David Mead sports a freshly-buzzed hair-do following his choir receiving a “1” at the 2016 district competition | photo courtesy of Jennifer Mead
With success comes hard decisions, and inevitably bigger institutions come calling. David has been courted by schools in Lincoln and Omaha with more resources and a larger student population more apt to specialize in extracurricular activities. But how strongly would their impact be felt in a larger suburban school district? The Meads don’t hesitate in answering.
“I think that the largest feather that could possibly go in my cap is to say that we have a choir [in Sidney] that can compete at just about any level anywhere,” David says.

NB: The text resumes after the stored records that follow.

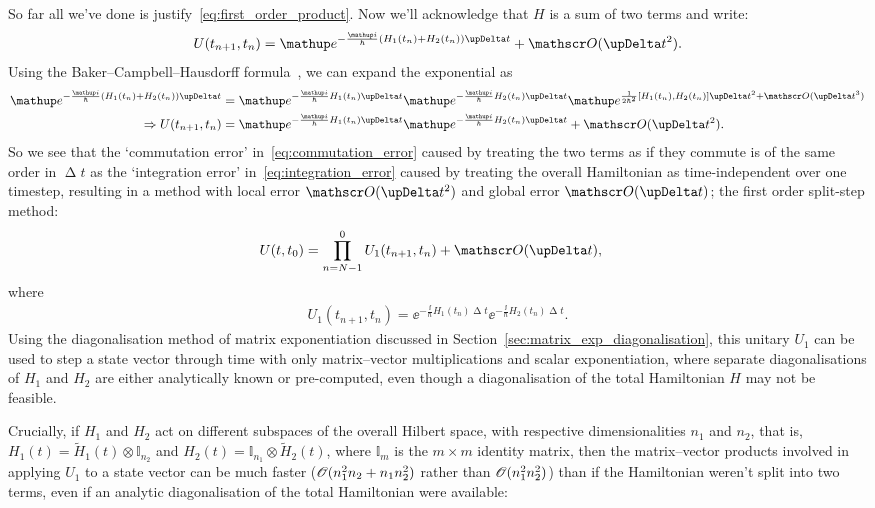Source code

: So far all we've done is justify~\eqref{eq:first_order_product}. Now we'll acknowledge that $H$ is a sum of two terms and write:
\begin{align}
U(t_{n+1}, t_n) = \ee^{-\frac \ii \hbar \left(H_1(t_n) + H_2(t_n)\right)\upDelta t} + \Ord{\upDelta t^2}.
\end{align}
Using the Baker--Campbell--Hausdorff formula~\cite[p.~158]{tannor_introduction_2007}, we can expand the exponential as
\begin{align}
\ee^{-\frac \ii \hbar \left(H_1(t_n) + H_2(t_n)\right)\upDelta t}
&= \ee^{-\frac \ii \hbar H_1(t_n)\upDelta t}
  \ee^{-\frac \ii \hbar H_2(t_n)\upDelta t}
  \ee^{\frac 1 {2\hbar^2} \left[H_1(t_n), H_2(t_n)\right]\upDelta t^2 + \Ord{\upDelta t^3}}\\
\Rightarrow U(t_{n+1}, t_n)
&= \ee^{-\frac \ii \hbar H_1(t_n)\upDelta t}
  \ee^{-\frac \ii \hbar H_2(t_n)\upDelta t} + \Ord{\upDelta t^2}\label{eq:commutation_error}.
\end{align}
So we see that the `commutation error' in~\eqref{eq:commutation_error} caused by treating the two terms as if they commute is of the same order in $\upDelta t$ as the `integration error' in~\eqref{eq:integration_error} caused by treating the overall Hamiltonian as time-independent over one timestep, resulting in a method with local error $\Ord{\upDelta t^2}$ and global error $\Ord{\upDelta t}$; the first order split-step method:
\begin{align}
U(t, t_0) &= \prod_{n=N-1}^0 U_1(t_{n+1}, t_n) + \Ord{\upDelta t},
\end{align}
where
\begin{align}\label{eq:U_1}
U_1(t_{n+1}, t_n) = \ee^{-\frac \ii \hbar H_1(t_n)\upDelta t}
                    \ee^{-\frac \ii \hbar H_2(t_n)\upDelta t}.
\end{align}
Using the diagonalisation method of matrix exponentiation discussed in Section~\ref{sec:matrix_exp_diagonalisation}, this unitary $U_1$ can be used to step a state vector through time with only matrix--vector multiplications and scalar exponentiation, where separate diagonalisations of $H_1$ and $H_2$ are either analytically known or pre-computed, even though a diagonalisation of the total Hamiltonian $H$ may not be feasible.

Crucially, if $H_1$ and $H_2$ act on different subspaces of the overall Hilbert space, with respective dimensionalities $n_1$ and $n_2$, that is, $H_1(t) = \tilde H_1(t)\otimes\mathbb{I}_{n_2} $ and $H_2(t) = \mathbb{I}_{n_1}\otimes\tilde H_2(t)$, where $\mathbb{I}_m$ is the $m\times m$ identity matrix, then the matrix--vector products involved in applying $U_1$ to a state vector can be much faster ($\mathscr{O}(n_1^2 n_2 + n_1 n_2^2)$ rather than $\mathscr{O}(n_1^2 n_2^2)$) than if the Hamiltonian weren't split into two terms, even if an analytic diagonalisation of the total Hamiltonian were available:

Jennifer adds: “When you have a kid that comes to school and maybe hasn’t eaten breakfast or wears unwashed clothing, but can participate equally in a program and work to accomplish a goal, that’s rewarding.”
Jennifer’s point raises another with her husband, who recalls his family’s military history. David’s father was an army pilot who flew helicopters in the Vietnam War. He used to keep his chest of medals hidden away, not ashamed of his accomplishments but humbly, privately honoring them.
David and Jennifer’s demeanor is much the same. Back in the choir room, David has retrieved the L.A. competition trophies from his pickup and unwraps them without a word. Along with the choir’s district honors, it will soon hang with nearly two decades of hardware that proves the Meads’ success. While proud, the achievement is an annual occurrence. To repeat it requires the same humility.
“I never landed a helicopter and rescued a group of military men,” he says with admiration. “But we sing pretty good.”